実は失敗しやすいGTMのバージョンを戻す方法
2024年12月11日
ライター:畑岡 大作

GTMで設定を間違えたまま公開してしまい、あわてて前のバージョンに戻すといったことをされた方はいますでしょうか? あれ、気付いた瞬間に背中にドバっと汗出てくるんですよね……。
ただ、まだバージョンを戻す作業というのを幸いにも経験したことがない方のほうが多いかと思います。

そんなGTMで随一の手に汗握るリアルタイムアタックが求められるバージョン戻し。
実はけっこう複雑でミスをしがちな仕様があり、うっかりすると更なるミスを起こしかねないポイントがあります。

「バージョンを戻す」というのは普段そんなに行うことがない作業ですので、いざその時に慌てないよう、注意点をまとめてみました。

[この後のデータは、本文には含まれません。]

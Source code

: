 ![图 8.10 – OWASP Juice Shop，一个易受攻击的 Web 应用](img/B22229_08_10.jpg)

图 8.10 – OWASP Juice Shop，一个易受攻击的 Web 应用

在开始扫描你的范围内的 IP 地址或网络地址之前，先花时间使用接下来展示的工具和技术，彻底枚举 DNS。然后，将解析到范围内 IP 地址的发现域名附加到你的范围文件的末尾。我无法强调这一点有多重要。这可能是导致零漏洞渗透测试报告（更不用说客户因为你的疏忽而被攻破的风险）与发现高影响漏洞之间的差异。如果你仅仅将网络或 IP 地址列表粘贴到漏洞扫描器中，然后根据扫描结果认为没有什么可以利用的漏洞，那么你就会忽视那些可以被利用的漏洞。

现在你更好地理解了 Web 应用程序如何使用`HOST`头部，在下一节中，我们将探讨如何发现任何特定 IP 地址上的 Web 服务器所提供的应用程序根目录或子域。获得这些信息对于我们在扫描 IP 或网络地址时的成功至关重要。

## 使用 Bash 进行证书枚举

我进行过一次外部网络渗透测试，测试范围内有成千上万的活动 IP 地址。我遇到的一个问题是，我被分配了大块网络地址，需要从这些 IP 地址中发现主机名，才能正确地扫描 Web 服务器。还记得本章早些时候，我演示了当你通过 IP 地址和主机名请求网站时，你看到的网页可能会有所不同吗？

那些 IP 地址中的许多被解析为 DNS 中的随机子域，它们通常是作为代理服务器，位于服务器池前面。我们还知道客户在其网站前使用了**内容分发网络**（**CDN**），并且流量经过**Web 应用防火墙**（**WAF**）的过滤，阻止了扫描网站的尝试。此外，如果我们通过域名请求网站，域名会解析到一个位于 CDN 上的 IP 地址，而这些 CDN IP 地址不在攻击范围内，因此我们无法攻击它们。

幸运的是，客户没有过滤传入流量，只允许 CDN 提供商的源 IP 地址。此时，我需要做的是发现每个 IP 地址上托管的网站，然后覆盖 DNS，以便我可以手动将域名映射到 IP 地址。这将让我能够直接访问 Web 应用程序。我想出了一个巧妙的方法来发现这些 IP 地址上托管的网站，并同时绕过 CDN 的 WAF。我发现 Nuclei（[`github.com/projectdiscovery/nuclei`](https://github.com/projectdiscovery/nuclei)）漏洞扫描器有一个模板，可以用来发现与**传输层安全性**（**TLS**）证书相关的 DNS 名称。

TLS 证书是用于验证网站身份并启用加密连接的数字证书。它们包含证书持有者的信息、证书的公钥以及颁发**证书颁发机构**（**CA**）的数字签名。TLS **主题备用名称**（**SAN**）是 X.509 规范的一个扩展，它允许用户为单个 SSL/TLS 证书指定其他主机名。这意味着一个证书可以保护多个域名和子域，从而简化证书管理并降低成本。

  1. ミスを修正したい場合は「最新バージョンに設定」も使おう
  2. 「ライブ」と「最新」はイコールではない
  3. 「ライブ」と「最新」が別々になっているときにおこりえる問題
  4. 「最新バージョンに設定」するときの注意点
  5. まとめ

ミスを修正したい場合は「最新バージョンに設定」も使おう

最初に結論から言ってしまうと、
問題が起こって直近のバージョンへ戻したい場合は「公開」だけでなく「最新バージョンに設定」
も行ってください。

(※ただし、数個前のバージョンに戻したい、などの場合は「最新バージョンに設定」の安易な使用は危険です。また、後述の「「最新バージョンに設定」するときの注意点」も必ずご確認ください)

バージョンの操作を行う「バージョン」の一覧画面。

過去のバージョンを改めて公開しなおそうとした場合、GTMの画面上部のメニューの「バージョン」から行います。
「バージョン」では過去のバージョンが一覧で表示され、それぞれのバージョンに対して名前を変えたりメモを入れたり、プレビューしたり「公開」しなおしたりといったことができるようになっています。GTMの設定を「過去のバージョンに戻したい」場合も、ここで作業することになります。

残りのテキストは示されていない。